-- Exercise requirements --
Quote the entries that follow exactly, leaving none out.

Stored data
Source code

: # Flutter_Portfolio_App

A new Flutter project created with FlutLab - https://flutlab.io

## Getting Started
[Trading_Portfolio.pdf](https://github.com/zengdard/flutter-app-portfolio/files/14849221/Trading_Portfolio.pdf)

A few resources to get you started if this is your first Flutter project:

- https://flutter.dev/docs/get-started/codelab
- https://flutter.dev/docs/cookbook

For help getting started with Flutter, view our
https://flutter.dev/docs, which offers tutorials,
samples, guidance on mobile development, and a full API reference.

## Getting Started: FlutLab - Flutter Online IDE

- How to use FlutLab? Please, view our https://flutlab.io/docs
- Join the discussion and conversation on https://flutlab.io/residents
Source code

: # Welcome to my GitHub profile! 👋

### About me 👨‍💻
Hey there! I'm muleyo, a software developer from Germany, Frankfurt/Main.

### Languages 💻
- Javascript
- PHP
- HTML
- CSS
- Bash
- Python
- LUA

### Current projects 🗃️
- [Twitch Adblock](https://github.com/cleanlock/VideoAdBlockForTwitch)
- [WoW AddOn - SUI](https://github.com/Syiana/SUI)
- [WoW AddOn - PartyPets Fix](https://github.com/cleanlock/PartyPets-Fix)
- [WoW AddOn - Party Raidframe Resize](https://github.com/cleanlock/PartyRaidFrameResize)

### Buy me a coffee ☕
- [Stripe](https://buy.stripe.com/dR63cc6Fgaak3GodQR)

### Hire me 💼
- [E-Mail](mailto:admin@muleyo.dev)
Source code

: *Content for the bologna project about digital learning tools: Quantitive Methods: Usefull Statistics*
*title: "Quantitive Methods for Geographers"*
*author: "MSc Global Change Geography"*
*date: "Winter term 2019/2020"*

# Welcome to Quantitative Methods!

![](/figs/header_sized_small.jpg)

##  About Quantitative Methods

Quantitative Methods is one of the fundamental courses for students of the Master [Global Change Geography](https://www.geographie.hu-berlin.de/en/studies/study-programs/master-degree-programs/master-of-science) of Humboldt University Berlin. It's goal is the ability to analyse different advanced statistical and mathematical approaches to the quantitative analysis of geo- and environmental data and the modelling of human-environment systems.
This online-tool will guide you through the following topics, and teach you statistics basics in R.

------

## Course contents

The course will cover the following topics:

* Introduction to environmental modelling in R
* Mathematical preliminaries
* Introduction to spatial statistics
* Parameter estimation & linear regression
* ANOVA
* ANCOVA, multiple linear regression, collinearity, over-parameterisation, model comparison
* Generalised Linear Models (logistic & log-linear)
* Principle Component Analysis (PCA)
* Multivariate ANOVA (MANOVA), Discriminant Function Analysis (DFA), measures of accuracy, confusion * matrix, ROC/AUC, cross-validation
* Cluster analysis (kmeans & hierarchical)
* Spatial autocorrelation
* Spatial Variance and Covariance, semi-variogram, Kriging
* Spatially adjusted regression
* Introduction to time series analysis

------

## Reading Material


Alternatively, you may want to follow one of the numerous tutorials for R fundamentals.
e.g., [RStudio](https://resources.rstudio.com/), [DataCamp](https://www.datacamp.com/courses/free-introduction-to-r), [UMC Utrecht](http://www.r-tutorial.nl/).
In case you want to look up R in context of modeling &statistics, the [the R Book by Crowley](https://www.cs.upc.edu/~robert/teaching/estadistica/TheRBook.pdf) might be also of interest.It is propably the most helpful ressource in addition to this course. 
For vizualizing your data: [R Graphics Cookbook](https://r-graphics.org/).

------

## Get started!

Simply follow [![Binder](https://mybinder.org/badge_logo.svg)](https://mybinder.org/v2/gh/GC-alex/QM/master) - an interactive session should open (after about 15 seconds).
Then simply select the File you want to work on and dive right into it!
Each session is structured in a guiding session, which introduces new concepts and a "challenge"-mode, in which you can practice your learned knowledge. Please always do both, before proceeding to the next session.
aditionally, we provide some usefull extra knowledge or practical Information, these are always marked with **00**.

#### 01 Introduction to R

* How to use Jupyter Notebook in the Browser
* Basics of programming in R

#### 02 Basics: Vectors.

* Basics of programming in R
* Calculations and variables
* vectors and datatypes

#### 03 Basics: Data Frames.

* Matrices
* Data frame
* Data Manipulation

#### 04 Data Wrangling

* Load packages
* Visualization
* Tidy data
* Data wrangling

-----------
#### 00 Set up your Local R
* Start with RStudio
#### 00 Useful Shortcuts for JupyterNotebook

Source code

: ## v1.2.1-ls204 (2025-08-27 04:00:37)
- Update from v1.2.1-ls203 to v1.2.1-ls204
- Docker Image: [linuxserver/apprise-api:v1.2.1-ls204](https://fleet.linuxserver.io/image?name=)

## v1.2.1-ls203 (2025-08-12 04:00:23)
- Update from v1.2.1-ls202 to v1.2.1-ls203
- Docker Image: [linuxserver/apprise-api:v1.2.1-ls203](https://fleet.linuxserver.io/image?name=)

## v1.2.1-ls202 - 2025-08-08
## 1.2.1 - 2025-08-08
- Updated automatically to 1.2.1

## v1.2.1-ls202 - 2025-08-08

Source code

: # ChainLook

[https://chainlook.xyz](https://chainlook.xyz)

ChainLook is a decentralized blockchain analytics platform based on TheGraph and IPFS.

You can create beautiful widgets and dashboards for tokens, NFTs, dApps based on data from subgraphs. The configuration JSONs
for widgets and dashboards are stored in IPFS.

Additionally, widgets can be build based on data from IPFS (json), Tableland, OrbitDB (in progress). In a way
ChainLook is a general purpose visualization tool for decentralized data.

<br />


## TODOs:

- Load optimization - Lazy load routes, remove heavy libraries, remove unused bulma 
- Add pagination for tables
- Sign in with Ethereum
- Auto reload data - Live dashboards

-- Finished exercise --
Source code

: # Flutter_Portfolio_App

A new Flutter project created with FlutLab - https://flutlab.io

## Getting Started
[Trading_Portfolio.pdf](https://github.com/zengdard/flutter-app-portfolio/files/14849221/Trading_Portfolio.pdf)

A few resources to get you started if this is your first Flutter project:

- https://flutter.dev/docs/get-started/codelab
- https://flutter.dev/docs/cookbook

For help getting started with Flutter, view our
https://flutter.dev/docs, which offers tutorials,
samples, guidance on mobile development, and a full API reference.

## Getting Started: FlutLab - Flutter Online IDE

- How to use FlutLab? Please, view our https://flutlab.io/docs
- Join the discussion and conversation on https://flutlab.io/residents
Source code

: # Welcome to my GitHub profile! 👋

### About me 👨‍💻
Hey there! I'm muleyo, a software developer from Germany, Frankfurt/Main.

### Languages 💻
- Javascript
- PHP
- HTML
- CSS
- Bash
- Python
- LUA

### Current projects 🗃️
- [Twitch Adblock](https://github.com/cleanlock/VideoAdBlockForTwitch)
- [WoW AddOn - SUI](https://github.com/Syiana/SUI)
- [WoW AddOn - PartyPets Fix](https://github.com/cleanlock/PartyPets-Fix)
- [WoW AddOn - Party Raidframe Resize](https://github.com/cleanlock/PartyRaidFrameResize)

### Buy me a coffee ☕
- [Stripe](https://buy.stripe.com/dR63cc6Fgaak3GodQR)

### Hire me 💼
- [E-Mail](mailto:admin@muleyo.dev)
Source code

: *Content for the bologna project about digital learning tools: Quantitive Methods: Usefull Statistics*
*title: "Quantitive Methods for Geographers"*
*author: "MSc Global Change Geography"*
*date: "Winter term 2019/2020"*

# Welcome to Quantitative Methods!

![](/figs/header_sized_small.jpg)

##  About Quantitative Methods

Quantitative Methods is one of the fundamental courses for students of the Master [Global Change Geography](https://www.geographie.hu-berlin.de/en/studies/study-programs/master-degree-programs/master-of-science) of Humboldt University Berlin. It's goal is the ability to analyse different advanced statistical and mathematical approaches to the quantitative analysis of geo- and environmental data and the modelling of human-environment systems.
This online-tool will guide you through the following topics, and teach you statistics basics in R.

------

## Course contents

The course will cover the following topics:

* Introduction to environmental modelling in R
* Mathematical preliminaries
* Introduction to spatial statistics
* Parameter estimation & linear regression
* ANOVA
* ANCOVA, multiple linear regression, collinearity, over-parameterisation, model comparison
* Generalised Linear Models (logistic & log-linear)
* Principle Component Analysis (PCA)
* Multivariate ANOVA (MANOVA), Discriminant Function Analysis (DFA), measures of accuracy, confusion * matrix, ROC/AUC, cross-validation
* Cluster analysis (kmeans & hierarchical)
* Spatial autocorrelation
* Spatial Variance and Covariance, semi-variogram, Kriging
* Spatially adjusted regression
* Introduction to time series analysis

------

## Reading Material


Alternatively, you may want to follow one of the numerous tutorials for R fundamentals.
e.g., [RStudio](https://resources.rstudio.com/), [DataCamp](https://www.datacamp.com/courses/free-introduction-to-r), [UMC Utrecht](http://www.r-tutorial.nl/).
In case you want to look up R in context of modeling &statistics, the [the R Book by Crowley](https://www.cs.upc.edu/~robert/teaching/estadistica/TheRBook.pdf) might be also of interest.It is propably the most helpful ressource in addition to this course. 
For vizualizing your data: [R Graphics Cookbook](https://r-graphics.org/).

------

## Get started!

Simply follow [![Binder](https://mybinder.org/badge_logo.svg)](https://mybinder.org/v2/gh/GC-alex/QM/master) - an interactive session should open (after about 15 seconds).
Then simply select the File you want to work on and dive right into it!
Each session is structured in a guiding session, which introduces new concepts and a "challenge"-mode, in which you can practice your learned knowledge. Please always do both, before proceeding to the next session.
aditionally, we provide some usefull extra knowledge or practical Information, these are always marked with **00**.

#### 01 Introduction to R

* How to use Jupyter Notebook in the Browser
* Basics of programming in R

#### 02 Basics: Vectors.

* Basics of programming in R
* Calculations and variables
* vectors and datatypes

#### 03 Basics: Data Frames.

* Matrices
* Data frame
* Data Manipulation

#### 04 Data Wrangling

* Load packages
* Visualization
* Tidy data
* Data wrangling

-----------
#### 00 Set up your Local R
* Start with RStudio
#### 00 Useful Shortcuts for JupyterNotebook

Source code

: ## v1.2.1-ls204 (2025-08-27 04:00:37)
- Update from v1.2.1-ls203 to v1.2.1-ls204
- Docker Image: [linuxserver/apprise-api:v1.2.1-ls204](https://fleet.linuxserver.io/image?name=)

## v1.2.1-ls203 (2025-08-12 04:00:23)
- Update from v1.2.1-ls202 to v1.2.1-ls203
- Docker Image: [linuxserver/apprise-api:v1.2.1-ls203](https://fleet.linuxserver.io/image?name=)

## v1.2.1-ls202 - 2025-08-08
## 1.2.1 - 2025-08-08
- Updated automatically to 1.2.1

## v1.2.1-ls202 - 2025-08-08

Source code

: # ChainLook

[https://chainlook.xyz](https://chainlook.xyz)

ChainLook is a decentralized blockchain analytics platform based on TheGraph and IPFS.

You can create beautiful widgets and dashboards for tokens, NFTs, dApps based on data from subgraphs. The configuration JSONs
for widgets and dashboards are stored in IPFS.

Additionally, widgets can be build based on data from IPFS (json), Tableland, OrbitDB (in progress). In a way
ChainLook is a general purpose visualization tool for decentralized data.

<br />


## TODOs:

- Load optimization - Lazy load routes, remove heavy libraries, remove unused bulma 
- Add pagination for tables
- Sign in with Ethereum
- Auto reload data - Live dashboards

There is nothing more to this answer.